● Exercise description: In the listing that follows, the range to quote begins at the line that has "on 的所有按钮的使用 ID。" and ends after the line that has "次返回的值 sizeof (使用情况)"; quote it verbatim and add nothing.

● Data shown:
Segment Open

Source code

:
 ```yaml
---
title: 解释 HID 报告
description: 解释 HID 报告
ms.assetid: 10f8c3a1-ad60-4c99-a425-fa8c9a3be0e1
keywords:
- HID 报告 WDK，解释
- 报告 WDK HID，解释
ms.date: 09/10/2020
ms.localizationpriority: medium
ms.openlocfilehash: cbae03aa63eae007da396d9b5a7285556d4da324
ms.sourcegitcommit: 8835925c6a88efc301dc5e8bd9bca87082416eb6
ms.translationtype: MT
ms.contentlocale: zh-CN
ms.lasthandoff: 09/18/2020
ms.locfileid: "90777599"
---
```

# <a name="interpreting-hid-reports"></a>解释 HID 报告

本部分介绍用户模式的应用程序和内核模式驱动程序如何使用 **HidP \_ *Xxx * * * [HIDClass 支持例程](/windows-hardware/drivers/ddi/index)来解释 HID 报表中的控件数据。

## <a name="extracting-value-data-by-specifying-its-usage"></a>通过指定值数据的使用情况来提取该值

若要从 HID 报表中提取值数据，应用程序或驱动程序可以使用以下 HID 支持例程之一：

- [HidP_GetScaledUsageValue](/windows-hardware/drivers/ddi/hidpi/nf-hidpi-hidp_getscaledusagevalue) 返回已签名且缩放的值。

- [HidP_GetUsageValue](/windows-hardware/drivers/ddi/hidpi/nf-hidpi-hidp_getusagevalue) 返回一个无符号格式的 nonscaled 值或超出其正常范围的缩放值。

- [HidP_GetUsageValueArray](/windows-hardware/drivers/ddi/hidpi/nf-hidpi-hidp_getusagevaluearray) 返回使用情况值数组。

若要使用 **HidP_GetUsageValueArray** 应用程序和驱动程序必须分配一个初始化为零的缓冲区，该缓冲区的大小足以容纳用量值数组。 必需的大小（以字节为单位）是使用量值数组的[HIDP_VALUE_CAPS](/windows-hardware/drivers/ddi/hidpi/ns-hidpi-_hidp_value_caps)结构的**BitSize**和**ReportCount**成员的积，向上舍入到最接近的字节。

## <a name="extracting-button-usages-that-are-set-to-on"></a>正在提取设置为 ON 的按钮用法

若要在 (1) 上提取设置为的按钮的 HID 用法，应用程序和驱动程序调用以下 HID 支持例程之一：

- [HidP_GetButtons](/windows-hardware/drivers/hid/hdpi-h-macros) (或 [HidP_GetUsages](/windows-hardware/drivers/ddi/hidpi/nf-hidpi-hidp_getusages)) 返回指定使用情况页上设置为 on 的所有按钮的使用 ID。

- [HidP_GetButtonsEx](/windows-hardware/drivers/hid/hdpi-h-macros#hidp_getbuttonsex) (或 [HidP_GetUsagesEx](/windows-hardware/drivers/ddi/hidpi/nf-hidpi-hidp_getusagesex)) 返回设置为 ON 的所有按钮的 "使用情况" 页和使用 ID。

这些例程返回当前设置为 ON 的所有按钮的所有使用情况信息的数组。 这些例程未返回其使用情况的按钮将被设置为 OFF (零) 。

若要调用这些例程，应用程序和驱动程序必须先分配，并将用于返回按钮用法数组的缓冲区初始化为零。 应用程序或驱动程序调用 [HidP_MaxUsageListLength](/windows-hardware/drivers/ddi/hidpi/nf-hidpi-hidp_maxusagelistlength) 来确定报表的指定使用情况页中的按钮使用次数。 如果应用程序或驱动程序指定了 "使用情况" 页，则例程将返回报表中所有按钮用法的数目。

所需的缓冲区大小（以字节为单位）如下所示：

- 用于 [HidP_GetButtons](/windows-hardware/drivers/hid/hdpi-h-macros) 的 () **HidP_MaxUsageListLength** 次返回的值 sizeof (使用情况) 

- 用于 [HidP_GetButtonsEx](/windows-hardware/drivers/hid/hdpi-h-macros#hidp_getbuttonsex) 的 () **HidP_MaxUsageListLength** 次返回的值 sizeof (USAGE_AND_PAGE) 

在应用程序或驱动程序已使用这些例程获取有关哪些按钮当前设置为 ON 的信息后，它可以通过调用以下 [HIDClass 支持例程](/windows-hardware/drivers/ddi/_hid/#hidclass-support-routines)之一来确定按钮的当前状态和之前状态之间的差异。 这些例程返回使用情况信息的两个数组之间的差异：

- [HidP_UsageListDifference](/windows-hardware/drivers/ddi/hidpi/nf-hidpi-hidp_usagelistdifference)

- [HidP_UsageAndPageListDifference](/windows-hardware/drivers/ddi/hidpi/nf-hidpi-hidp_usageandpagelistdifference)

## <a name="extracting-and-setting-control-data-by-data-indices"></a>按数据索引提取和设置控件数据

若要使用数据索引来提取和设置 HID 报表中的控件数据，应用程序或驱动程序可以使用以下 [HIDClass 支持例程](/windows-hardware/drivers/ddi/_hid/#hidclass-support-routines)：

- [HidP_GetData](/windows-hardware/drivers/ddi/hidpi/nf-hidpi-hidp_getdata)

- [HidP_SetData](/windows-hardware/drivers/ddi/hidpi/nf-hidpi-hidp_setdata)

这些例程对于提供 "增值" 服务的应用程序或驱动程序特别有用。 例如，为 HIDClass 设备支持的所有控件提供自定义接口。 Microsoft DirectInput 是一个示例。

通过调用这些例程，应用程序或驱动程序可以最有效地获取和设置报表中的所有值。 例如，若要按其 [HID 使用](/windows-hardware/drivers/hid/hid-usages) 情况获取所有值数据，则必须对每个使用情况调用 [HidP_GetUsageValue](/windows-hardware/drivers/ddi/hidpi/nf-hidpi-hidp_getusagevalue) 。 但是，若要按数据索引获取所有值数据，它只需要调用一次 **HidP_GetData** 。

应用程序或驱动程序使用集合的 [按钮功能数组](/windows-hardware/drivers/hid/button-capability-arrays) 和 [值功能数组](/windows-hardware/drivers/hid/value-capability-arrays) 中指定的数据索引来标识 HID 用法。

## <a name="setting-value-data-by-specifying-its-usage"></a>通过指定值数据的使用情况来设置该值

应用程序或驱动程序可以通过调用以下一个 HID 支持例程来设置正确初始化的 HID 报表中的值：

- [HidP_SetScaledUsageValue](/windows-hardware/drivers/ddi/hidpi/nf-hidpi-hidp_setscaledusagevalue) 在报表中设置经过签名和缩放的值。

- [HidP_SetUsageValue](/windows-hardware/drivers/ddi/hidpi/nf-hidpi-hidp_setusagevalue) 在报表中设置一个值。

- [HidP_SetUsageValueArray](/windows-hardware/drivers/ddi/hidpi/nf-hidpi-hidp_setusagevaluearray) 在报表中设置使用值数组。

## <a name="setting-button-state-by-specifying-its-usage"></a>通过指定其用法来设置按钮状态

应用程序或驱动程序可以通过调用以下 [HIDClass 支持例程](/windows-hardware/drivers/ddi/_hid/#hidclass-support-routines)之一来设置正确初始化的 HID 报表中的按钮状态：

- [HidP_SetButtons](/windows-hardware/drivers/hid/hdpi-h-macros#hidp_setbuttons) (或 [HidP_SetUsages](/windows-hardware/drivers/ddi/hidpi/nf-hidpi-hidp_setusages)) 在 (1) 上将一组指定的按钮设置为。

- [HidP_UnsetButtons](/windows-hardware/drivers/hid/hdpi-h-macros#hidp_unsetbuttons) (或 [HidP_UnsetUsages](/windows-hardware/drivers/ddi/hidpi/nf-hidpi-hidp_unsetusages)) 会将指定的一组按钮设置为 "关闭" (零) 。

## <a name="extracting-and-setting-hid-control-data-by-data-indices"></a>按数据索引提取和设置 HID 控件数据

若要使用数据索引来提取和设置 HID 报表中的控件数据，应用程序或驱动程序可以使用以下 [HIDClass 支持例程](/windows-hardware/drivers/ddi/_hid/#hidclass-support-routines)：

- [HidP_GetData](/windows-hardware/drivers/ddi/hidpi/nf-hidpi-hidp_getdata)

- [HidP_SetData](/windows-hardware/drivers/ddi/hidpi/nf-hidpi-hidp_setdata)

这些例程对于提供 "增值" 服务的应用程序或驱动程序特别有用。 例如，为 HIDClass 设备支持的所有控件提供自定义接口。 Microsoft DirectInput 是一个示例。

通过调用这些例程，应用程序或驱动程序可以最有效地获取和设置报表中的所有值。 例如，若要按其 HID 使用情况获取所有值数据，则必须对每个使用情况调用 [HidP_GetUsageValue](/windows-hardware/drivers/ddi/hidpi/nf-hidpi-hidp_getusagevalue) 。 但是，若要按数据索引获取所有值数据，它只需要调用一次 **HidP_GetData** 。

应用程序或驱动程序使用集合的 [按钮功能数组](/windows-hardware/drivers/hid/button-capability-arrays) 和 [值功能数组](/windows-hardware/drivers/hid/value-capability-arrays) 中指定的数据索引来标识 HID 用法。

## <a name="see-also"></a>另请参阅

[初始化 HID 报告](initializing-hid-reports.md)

Segment Closed

● Solution:
- [HidP_GetButtons](/windows-hardware/drivers/hid/hdpi-h-macros) (或 [HidP_GetUsages](/windows-hardware/drivers/ddi/hidpi/nf-hidpi-hidp_getusages)) 返回指定使用情况页上设置为 on 的所有按钮的使用 ID。

- [HidP_GetButtonsEx](/windows-hardware/drivers/hid/hdpi-h-macros#hidp_getbuttonsex) (或 [HidP_GetUsagesEx](/windows-hardware/drivers/ddi/hidpi/nf-hidpi-hidp_getusagesex)) 返回设置为 ON 的所有按钮的 "使用情况" 页和使用 ID。

这些例程返回当前设置为 ON 的所有按钮的所有使用情况信息的数组。 这些例程未返回其使用情况的按钮将被设置为 OFF (零) 。

若要调用这些例程，应用程序和驱动程序必须先分配，并将用于返回按钮用法数组的缓冲区初始化为零。 应用程序或驱动程序调用 [HidP_MaxUsageListLength](/windows-hardware/drivers/ddi/hidpi/nf-hidpi-hidp_maxusagelistlength) 来确定报表的指定使用情况页中的按钮使用次数。 如果应用程序或驱动程序指定了 "使用情况" 页，则例程将返回报表中所有按钮用法的数目。

所需的缓冲区大小（以字节为单位）如下所示：

- 用于 [HidP_GetButtons](/windows-hardware/drivers/hid/hdpi-h-macros) 的 () **HidP_MaxUsageListLength** 次返回的值 sizeof (使用情况) 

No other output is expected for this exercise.